How to lessen sequestration's impact
Making strategic cuts could provide a softer landing from the fiscal cliff, but government's old habits suggest it will be difficult to accomplish.
Have federal officials learned the lessons of the 1990s, when they slashed the workforce with little regard for strategy?
Experts say the answer is destined to emerge soon as agencies deal with budget cuts and officials must decide how to trim their spending. Arbitrary cuts to the workforce can harm the government and its ability to work efficiently and smartly.
“I think the issue is how you do the cuts,” said Stan Soloway, president and CEO of the Professional Services Council (PSC). “We know the cuts are coming. The question is will they be made strategically or not.”
Officials at the Defense Department in particular should find strategic ways to balance their reliance on military personnel, civilian employees and contractors, Soloway said. To do that, they must decide which areas they see growing in importance in the coming years and which are likely to decrease in prominence. Obama administration officials and many experts continue to say the acquisition workforce is a key element to smoother government operations and cost savings. At the same time, acquisition has become more complex, particularly in the IT field.

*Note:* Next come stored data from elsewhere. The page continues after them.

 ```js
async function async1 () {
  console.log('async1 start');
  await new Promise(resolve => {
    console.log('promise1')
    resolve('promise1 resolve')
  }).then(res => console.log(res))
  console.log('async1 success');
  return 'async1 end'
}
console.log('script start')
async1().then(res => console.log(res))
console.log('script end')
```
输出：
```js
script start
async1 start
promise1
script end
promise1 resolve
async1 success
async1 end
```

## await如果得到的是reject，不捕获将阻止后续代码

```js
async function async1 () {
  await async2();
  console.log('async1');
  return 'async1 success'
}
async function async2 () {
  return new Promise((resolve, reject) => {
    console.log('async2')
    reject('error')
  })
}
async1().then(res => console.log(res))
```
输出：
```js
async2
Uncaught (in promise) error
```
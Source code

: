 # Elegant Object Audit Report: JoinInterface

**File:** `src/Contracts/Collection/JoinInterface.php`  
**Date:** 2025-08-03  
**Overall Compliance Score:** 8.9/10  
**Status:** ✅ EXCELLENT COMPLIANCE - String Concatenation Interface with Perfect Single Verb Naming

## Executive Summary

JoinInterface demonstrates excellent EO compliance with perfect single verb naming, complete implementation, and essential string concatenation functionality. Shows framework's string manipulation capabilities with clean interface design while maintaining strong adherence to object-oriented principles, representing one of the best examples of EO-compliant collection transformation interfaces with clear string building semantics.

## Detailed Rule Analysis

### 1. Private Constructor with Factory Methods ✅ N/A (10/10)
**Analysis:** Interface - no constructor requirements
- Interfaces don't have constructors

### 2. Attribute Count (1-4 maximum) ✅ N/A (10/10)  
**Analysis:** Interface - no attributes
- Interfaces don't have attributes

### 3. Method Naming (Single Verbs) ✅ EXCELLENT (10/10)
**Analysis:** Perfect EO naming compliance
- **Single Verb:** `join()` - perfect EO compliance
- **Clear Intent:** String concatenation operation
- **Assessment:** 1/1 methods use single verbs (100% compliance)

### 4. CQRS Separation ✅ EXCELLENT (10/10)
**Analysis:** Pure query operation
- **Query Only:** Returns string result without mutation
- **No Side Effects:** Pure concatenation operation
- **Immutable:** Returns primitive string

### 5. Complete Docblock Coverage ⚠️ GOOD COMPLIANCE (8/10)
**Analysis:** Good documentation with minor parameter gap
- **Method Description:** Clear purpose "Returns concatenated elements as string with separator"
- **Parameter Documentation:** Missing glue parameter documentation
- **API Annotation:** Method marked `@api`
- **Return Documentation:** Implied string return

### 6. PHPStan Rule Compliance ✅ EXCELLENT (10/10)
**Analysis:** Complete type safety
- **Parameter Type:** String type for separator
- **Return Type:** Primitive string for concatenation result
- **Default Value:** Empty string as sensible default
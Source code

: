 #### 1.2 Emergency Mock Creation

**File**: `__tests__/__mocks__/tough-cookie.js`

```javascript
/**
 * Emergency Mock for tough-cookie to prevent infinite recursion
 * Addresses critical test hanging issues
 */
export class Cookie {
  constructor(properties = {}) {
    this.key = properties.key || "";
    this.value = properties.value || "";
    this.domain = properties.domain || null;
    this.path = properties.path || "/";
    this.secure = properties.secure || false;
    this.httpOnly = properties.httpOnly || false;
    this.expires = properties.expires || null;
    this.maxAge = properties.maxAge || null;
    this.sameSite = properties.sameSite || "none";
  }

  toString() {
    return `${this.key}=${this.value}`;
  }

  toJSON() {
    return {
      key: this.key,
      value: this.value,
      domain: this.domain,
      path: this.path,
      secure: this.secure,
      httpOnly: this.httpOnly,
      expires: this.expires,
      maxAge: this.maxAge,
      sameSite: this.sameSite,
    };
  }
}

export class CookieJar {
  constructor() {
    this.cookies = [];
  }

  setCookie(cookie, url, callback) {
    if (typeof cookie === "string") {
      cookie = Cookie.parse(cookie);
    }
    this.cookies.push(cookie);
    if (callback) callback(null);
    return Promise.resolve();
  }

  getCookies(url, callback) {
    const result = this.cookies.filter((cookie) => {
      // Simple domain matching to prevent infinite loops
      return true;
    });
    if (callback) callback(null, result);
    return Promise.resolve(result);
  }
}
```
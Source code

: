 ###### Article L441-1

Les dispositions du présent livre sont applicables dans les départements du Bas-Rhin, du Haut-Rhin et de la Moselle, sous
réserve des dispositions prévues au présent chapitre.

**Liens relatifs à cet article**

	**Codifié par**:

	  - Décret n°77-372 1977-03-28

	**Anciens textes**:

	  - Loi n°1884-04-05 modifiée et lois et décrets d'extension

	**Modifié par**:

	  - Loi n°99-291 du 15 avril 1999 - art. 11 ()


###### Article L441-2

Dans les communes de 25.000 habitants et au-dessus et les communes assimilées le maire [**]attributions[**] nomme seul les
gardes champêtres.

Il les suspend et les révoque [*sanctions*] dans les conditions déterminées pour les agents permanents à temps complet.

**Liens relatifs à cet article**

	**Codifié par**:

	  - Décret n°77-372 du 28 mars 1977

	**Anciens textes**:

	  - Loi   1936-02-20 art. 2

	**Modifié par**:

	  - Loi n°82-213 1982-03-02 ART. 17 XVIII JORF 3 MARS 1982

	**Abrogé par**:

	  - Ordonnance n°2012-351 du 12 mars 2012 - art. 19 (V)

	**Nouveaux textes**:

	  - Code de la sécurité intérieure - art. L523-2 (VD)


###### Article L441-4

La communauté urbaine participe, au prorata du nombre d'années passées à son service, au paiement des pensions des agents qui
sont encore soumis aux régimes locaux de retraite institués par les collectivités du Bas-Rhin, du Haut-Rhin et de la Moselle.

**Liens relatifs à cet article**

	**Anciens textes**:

In a survey released Dec. 17, 85 percent of more than 40 senior federal acquisition officials said IT procurement skills are extremely important. However, one-third of the respondents also said the workforce lacks the necessary skills. All the while, IT purchasing has become prominent in government operations. “IT is driving everything we do today,” one participant said. “This is a huge factor as to why we are in the IT business. The answer is that you see IT in everything.”
Officials across government, however, have said the shortage of properly trained procurement employees is among their top concerns. Maintaining the right-sized workforce that has the ability to handle big jobs continues to prove difficult. Agencies need both numbers and skills.
But strategic cuts are not the norm in government, Soloway said. Officials often use a more egalitarian method and make equal cuts across the board.
In the 1990s, Congress reduced the size of government significantly, particularly at DOD. Legislators took away roughly a third of the department’s infrastructure. To meet those reductions, all categories of the workforce took the same hit.
Deep cuts are coming again. In the Senate’s fiscal 2013 National Defense Authorization Act, senators want defense officials to begin creating an “efficiencies plans” for its civilian workforce and for service contractors, which involve cuts. The plans would have to equal the amount of savings DOD expects to get from reductions in its military personnel. The point is to yield savings from fiscal 2012 to fiscal 2017.
Phil Kangas, a director in Grant Thornton’s global public sector, said officials are in limbo about the fiscal cliff and the details of how to plan for reductions and have not invested the time to think
strategically about cuts. When the time comes, they will have to work fast, which means cuts are more likely to be made across the board.
“I believe this will be a scramble for them,” he said.
PSC urged the House Armed Services Committee to oppose the arbitrary cuts to DOD’s workforce in the Senate-passed bill.
“Congress should be reinforcing DOD’s ability to make strategic decisions about its workforce needs and how best to balance its reliance on military personnel, DOD civilians and contractors,” Soloway wrote in a Dec. 14 letter to the committee’s leaders. “Such flexibility is necessary as the mission needs of the department change.”
A conference committee of House members and senators is ironing out the differences in the two chambers’ versions of the bill.